Dela severa ed onorata vecchia

teme lo sdegno e’n reverenza l’have.

Da lei si guarda e sue lascivie immonde

che communica a quella, a questa asconde.

Ai detti del’iniqua instigatrice                        224

costei con torto sguardo e torvo ciglio

veggendo a sciolto fren quella infelice

correr per via sinistra alto periglio,

a sé la chiama e: – Figlia, odi (le dice)

odi, ti prego, il mio fedel consiglio.

Non gir dove costei t’alletta e sprona,

ch’è contrario a ragion quanto ragiona.

Mille onor chiari assai sovente annera                                   225

picciola macchia. Oimé, che fai? che pensi?
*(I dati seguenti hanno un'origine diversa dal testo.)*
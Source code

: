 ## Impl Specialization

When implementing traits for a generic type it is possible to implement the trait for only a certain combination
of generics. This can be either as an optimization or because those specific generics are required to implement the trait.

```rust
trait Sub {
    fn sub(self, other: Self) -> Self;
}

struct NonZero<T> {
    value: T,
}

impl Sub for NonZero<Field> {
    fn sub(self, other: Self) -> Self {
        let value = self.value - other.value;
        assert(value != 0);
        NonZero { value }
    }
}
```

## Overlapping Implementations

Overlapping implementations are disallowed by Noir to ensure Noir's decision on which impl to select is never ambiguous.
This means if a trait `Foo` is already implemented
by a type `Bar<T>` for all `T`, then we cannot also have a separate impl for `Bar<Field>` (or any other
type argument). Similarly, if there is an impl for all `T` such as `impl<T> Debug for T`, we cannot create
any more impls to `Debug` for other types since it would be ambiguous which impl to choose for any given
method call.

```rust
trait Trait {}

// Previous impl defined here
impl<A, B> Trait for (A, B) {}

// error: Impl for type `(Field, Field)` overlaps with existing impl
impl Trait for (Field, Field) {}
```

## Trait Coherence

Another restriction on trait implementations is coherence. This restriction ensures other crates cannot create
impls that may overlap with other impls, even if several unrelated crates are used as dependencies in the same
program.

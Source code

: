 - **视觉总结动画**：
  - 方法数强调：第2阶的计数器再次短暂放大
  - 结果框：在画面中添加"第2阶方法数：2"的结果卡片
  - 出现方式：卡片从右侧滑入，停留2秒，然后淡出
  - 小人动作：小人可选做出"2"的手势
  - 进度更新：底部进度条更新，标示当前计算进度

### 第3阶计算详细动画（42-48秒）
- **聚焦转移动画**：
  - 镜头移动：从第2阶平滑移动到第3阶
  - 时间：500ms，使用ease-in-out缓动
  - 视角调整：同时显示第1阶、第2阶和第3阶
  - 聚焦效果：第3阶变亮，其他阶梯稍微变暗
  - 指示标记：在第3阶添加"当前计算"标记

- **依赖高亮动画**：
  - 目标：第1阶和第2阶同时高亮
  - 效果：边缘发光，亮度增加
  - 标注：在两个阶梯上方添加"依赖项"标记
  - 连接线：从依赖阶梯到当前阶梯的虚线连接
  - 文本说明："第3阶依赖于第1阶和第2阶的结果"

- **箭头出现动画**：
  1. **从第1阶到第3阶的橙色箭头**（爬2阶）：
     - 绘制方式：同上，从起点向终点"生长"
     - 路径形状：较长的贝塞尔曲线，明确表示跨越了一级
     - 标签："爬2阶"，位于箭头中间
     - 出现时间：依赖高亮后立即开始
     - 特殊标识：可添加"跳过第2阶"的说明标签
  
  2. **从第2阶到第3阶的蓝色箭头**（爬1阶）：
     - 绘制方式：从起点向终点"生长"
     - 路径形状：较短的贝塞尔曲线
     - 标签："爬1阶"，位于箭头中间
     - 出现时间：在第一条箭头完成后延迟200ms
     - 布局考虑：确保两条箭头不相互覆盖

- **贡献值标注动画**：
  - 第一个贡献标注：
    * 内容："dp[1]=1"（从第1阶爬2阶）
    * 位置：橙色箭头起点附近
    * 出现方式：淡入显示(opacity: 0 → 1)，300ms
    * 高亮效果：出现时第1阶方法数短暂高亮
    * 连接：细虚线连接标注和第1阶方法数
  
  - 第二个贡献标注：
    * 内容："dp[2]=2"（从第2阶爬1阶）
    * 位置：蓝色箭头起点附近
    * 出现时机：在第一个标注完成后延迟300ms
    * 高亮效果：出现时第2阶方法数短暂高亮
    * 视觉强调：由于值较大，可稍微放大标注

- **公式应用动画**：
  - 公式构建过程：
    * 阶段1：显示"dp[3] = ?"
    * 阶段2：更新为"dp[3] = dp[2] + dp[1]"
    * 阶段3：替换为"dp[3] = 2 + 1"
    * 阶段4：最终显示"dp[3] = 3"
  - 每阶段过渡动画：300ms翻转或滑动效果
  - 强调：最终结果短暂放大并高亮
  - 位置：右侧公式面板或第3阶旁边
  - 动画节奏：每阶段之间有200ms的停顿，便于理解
non sai ch’a un punto sol la gloria intera

in molt’anni acquistata a perder viensi?

Figlia è dela ragion la gioia vera

non del piacer allettator de’ sensi.

Con quella onore e pro maisempre vanno,

questo produce sol vergogna e danno.

Qual insania sospigne i tuoi desiri?                            226

che vuoi tu far d’un vagabondo amico?

Un che non ha, se con dritt’occhio il miri,

tetto né suolo? un peregrin mendico?

ma qual certezza hai tu ch’ei non s’adiri?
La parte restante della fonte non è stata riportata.